Directions for this task: Print the data that follows without changing a single word.
::::
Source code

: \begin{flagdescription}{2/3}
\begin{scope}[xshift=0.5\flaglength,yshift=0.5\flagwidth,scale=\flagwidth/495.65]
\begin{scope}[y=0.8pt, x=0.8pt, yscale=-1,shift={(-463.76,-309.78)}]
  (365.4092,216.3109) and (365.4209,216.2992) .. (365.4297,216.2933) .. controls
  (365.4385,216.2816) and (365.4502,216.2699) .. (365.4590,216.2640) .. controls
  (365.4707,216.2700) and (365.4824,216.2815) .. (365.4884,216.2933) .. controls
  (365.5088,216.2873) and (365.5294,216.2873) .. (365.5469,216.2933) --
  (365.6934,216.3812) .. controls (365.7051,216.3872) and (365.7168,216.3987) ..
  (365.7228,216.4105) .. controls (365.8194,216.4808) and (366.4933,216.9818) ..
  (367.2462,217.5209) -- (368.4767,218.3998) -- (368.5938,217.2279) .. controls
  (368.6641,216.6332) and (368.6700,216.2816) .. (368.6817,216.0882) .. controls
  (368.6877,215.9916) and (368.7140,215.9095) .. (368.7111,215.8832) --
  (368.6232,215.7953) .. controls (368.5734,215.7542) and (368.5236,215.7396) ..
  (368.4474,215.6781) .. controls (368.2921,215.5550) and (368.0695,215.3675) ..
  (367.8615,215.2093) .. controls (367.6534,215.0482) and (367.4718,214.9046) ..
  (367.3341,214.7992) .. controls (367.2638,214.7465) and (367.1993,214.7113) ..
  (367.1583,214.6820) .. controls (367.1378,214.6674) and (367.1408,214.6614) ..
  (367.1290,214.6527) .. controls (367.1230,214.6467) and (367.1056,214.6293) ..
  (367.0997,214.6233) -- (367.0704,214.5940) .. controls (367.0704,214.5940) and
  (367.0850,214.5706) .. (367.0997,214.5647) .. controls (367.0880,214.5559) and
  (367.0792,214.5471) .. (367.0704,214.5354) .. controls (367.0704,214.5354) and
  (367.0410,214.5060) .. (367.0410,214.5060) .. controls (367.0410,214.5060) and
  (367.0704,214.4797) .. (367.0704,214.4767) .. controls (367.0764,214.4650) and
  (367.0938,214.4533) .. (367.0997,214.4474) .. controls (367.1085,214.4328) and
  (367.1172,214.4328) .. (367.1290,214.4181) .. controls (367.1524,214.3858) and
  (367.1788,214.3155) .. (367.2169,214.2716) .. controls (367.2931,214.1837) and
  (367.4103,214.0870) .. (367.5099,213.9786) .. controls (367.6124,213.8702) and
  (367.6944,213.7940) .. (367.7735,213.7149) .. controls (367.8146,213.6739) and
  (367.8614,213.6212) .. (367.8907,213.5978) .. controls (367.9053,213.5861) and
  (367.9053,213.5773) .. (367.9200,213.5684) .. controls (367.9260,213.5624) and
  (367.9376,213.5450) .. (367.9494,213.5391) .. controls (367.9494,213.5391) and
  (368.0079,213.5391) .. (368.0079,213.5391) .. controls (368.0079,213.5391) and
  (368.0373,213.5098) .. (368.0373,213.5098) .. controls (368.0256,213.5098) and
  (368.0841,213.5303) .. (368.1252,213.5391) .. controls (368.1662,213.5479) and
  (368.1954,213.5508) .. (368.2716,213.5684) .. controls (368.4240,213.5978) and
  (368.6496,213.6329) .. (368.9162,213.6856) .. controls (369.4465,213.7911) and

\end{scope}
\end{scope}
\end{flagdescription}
::::
Response to this exercise:
Source code

: \begin{flagdescription}{2/3}
\begin{scope}[xshift=0.5\flaglength,yshift=0.5\flagwidth,scale=\flagwidth/495.65]
\begin{scope}[y=0.8pt, x=0.8pt, yscale=-1,shift={(-463.76,-309.78)}]
  (365.4092,216.3109) and (365.4209,216.2992) .. (365.4297,216.2933) .. controls
  (365.4385,216.2816) and (365.4502,216.2699) .. (365.4590,216.2640) .. controls
  (365.4707,216.2700) and (365.4824,216.2815) .. (365.4884,216.2933) .. controls
  (365.5088,216.2873) and (365.5294,216.2873) .. (365.5469,216.2933) --
  (365.6934,216.3812) .. controls (365.7051,216.3872) and (365.7168,216.3987) ..
  (365.7228,216.4105) .. controls (365.8194,216.4808) and (366.4933,216.9818) ..
  (367.2462,217.5209) -- (368.4767,218.3998) -- (368.5938,217.2279) .. controls
  (368.6641,216.6332) and (368.6700,216.2816) .. (368.6817,216.0882) .. controls
  (368.6877,215.9916) and (368.7140,215.9095) .. (368.7111,215.8832) --
  (368.6232,215.7953) .. controls (368.5734,215.7542) and (368.5236,215.7396) ..
  (368.4474,215.6781) .. controls (368.2921,215.5550) and (368.0695,215.3675) ..
  (367.8615,215.2093) .. controls (367.6534,215.0482) and (367.4718,214.9046) ..
  (367.3341,214.7992) .. controls (367.2638,214.7465) and (367.1993,214.7113) ..
  (367.1583,214.6820) .. controls (367.1378,214.6674) and (367.1408,214.6614) ..
  (367.1290,214.6527) .. controls (367.1230,214.6467) and (367.1056,214.6293) ..
  (367.0997,214.6233) -- (367.0704,214.5940) .. controls (367.0704,214.5940) and
  (367.0850,214.5706) .. (367.0997,214.5647) .. controls (367.0880,214.5559) and
  (367.0792,214.5471) .. (367.0704,214.5354) .. controls (367.0704,214.5354) and
  (367.0410,214.5060) .. (367.0410,214.5060) .. controls (367.0410,214.5060) and
  (367.0704,214.4797) .. (367.0704,214.4767) .. controls (367.0764,214.4650) and
  (367.0938,214.4533) .. (367.0997,214.4474) .. controls (367.1085,214.4328) and
  (367.1172,214.4328) .. (367.1290,214.4181) .. controls (367.1524,214.3858) and
  (367.1788,214.3155) .. (367.2169,214.2716) .. controls (367.2931,214.1837) and
  (367.4103,214.0870) .. (367.5099,213.9786) .. controls (367.6124,213.8702) and
  (367.6944,213.7940) .. (367.7735,213.7149) .. controls (367.8146,213.6739) and
  (367.8614,213.6212) .. (367.8907,213.5978) .. controls (367.9053,213.5861) and
  (367.9053,213.5773) .. (367.9200,213.5684) .. controls (367.9260,213.5624) and
  (367.9376,213.5450) .. (367.9494,213.5391) .. controls (367.9494,213.5391) and
  (368.0079,213.5391) .. (368.0079,213.5391) .. controls (368.0079,213.5391) and
  (368.0373,213.5098) .. (368.0373,213.5098) .. controls (368.0256,213.5098) and
  (368.0841,213.5303) .. (368.1252,213.5391) .. controls (368.1662,213.5479) and
  (368.1954,213.5508) .. (368.2716,213.5684) .. controls (368.4240,213.5978) and
  (368.6496,213.6329) .. (368.9162,213.6856) .. controls (369.4465,213.7911) and

\end{scope}
\end{scope}
\end{flagdescription}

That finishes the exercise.